*** Opening Dataset records ***

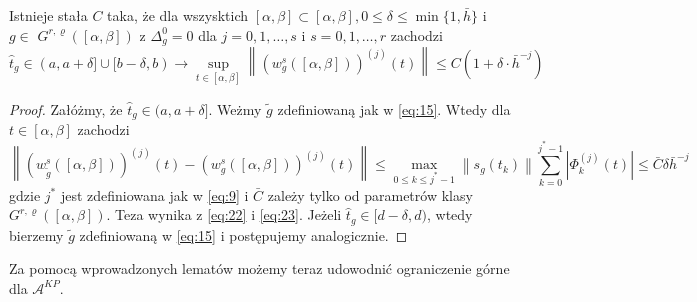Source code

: \documentclass[oik, pdftex, robocza, man]{mgrwms}
\begin{document}
    \begin{lemma} \label{lem:3}
        Istnieje stała $C$ taka, że dla wszysktich $[\alpha, \beta] \subset[\alpha, \beta], 0 \leq \delta \leq \min \{1, \bar{h}\}$ i $g \in$ $G^{r, \varrho}([\alpha, \beta])$ z $\Delta_{g}^{0}=0$ dla $j=0,1, \ldots, s$ i $s=0,1, \ldots, r$ zachodzi
        \begin{equation*}
            \hat{t}_{g} \in(a, a+\delta] \cup[b-\delta, b) \longrightarrow \sup _{t \in[\alpha, \beta]}\left\|\left(w_{g}^{s}([\alpha, \beta])\right)^{(j)}(t)\right\| \leq C\left(1+\delta \cdot \bar{h}^{-j}\right)
        \end{equation*}
    \end{lemma}
    \begin{proof}
        Załóżmy, że $\hat{t}_{g} \in (a, a+\delta]$. Weżmy $\tilde{g}$ zdefiniowaną jak w \eqref{eq:15}. Wtedy dla $t \in[\alpha, \beta]$ zachodzi
        \begin{equation} \label{eq:24}
            \left\|\left(w_{\tilde{g}}^{s}([\alpha, \beta])\right)^{(j)}(t)-\left(w_{g}^{s}([\alpha, \beta])\right)^{(j)}(t)\right\| \leq \max _{0 \leq k \leq j^{*}-1}\left\|s_{g}\left(t_{k}\right)\right\| \sum_{k=0}^{j^{*}-1}\left|\Phi_{k}^{(j)}(t)\right| \leq \bar{C} \delta \bar{h}^{-j}
        \end{equation}
        gdzie $j^{*}$ jest zdefiniowana jak w \eqref{eq:9} i $\bar{C}$  zależy tylko od parametrów klasy $G^{r, \varrho}([\alpha, \beta])$. Teza wynika z \eqref{eq:22} i \eqref{eq:23}. Jeżeli $\hat{t}_{g} \in[d-\delta, d)$, wtedy bierzemy $\tilde{g}$ zdefiniowaną w \eqref{eq:15} i postępujemy analogicznie.
    \end{proof}

    Za pomocą wprowadzonych lematów możemy teraz udowodnić ograniczenie górne dla $\mathcal{A}^{KP}$.
\end{document}
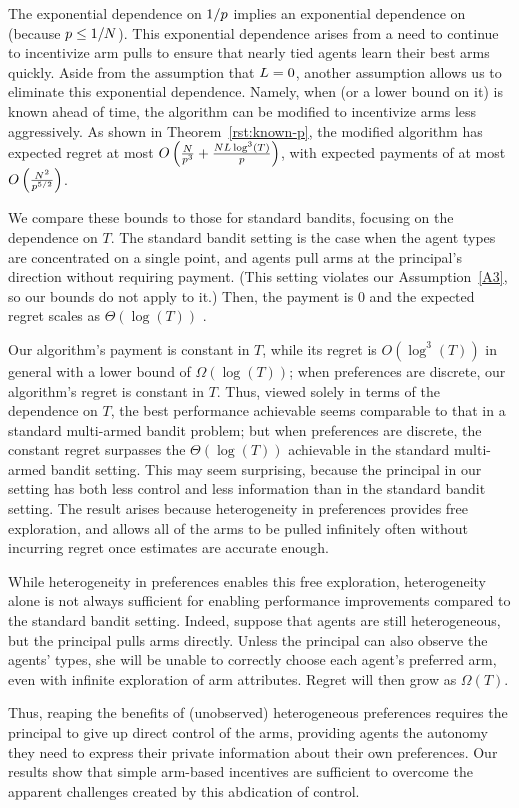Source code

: The exponential dependence on $1/p$ implies an exponential
dependence on \ARMNUM (because $p \leq 1/N$).
This exponential dependence arises from a need to continue to
incentivize arm pulls to ensure that nearly tied agents learn their
best arms quickly.
Aside from the assumption that $L = 0$,
another assumption allows us to eliminate this exponential dependence.
Namely, when \MinProb (or a lower bound on it) is known ahead of time,
the algorithm can be modified to incentivize arms less aggressively.
As shown in Theorem~\ref{rst:known-p},
the modified algorithm has expected regret at most
$O \left(\frac{N}{p^3}
+\frac{N L \log^3(T)}{p} \right)$,
with expected payments of at most
$O \left(\frac{N^2}{p^{5/2}} \right)$.

We compare these bounds to those for standard bandits,
focusing on the dependence on $T$.  
The standard bandit setting is the case when the agent types \AgV
are concentrated on a single point, and agents pull arms at the
principal's direction without requiring payment.
(This setting violates our Assumption~\ref{A3},
so our bounds do not apply to it.)
Then, the payment is $0$ and the expected regret scales as
$\Theta(\log(T))$ \cite[Theorem 2.1]{bubeck2012regret}.

Our algorithm's payment is constant in $T$,
while its regret is $O(\log^3(T))$ in general with a lower bound of
$\Omega(\log(T))$;
when preferences are discrete, our algorithm's regret is
constant in $T$.
Thus, viewed solely in terms of the dependence on $T$,
the best performance achievable seems comparable to that in a standard
multi-armed bandit problem;
but when preferences are discrete, the constant regret
surpasses the $\Theta(\log(T))$ achievable in the standard multi-armed
bandit setting.
This may seem surprising, because the principal in our setting has
both less control and less information than in the standard bandit setting.
The result arises because heterogeneity in preferences provides
free exploration, and allows all of the arms to be pulled infinitely
often without incurring regret once estimates are accurate enough.

While heterogeneity in preferences enables this free exploration,
heterogeneity alone is not always sufficient for enabling performance
improvements compared to the standard bandit setting.
Indeed, suppose that agents are still heterogeneous,
but the principal pulls arms directly.
Unless the principal can also observe the agents' types,
she will be unable to correctly choose each agent's preferred arm,
even with infinite exploration of arm attributes.
Regret will then grow as $\Omega(T)$. 

Thus, reaping the benefits of (unobserved) heterogeneous preferences
requires the principal to give up direct control of the arms,
providing agents the autonomy they need to express their private
information about their own preferences.
Our results show that simple arm-based incentives are sufficient
to overcome the apparent challenges created by this abdication of
control.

*** Closing Dataset records ***

Exercise requirements.
In the entries above, restate word for word the lines between the one holding "incentivize arm pulls" and the one holding "We compare these", inclusive, and nothing besides.

Output of the task.
incentivize arm pulls to ensure that nearly tied agents learn their
best arms quickly.
Aside from the assumption that $L = 0$,
another assumption allows us to eliminate this exponential dependence.
Namely, when \MinProb (or a lower bound on it) is known ahead of time,
the algorithm can be modified to incentivize arms less aggressively.
As shown in Theorem~\ref{rst:known-p},
the modified algorithm has expected regret at most
$O \left(\frac{N}{p^3}
+\frac{N L \log^3(T)}{p} \right)$,
with expected payments of at most
$O \left(\frac{N^2}{p^{5/2}} \right)$.

We compare these bounds to those for standard bandits,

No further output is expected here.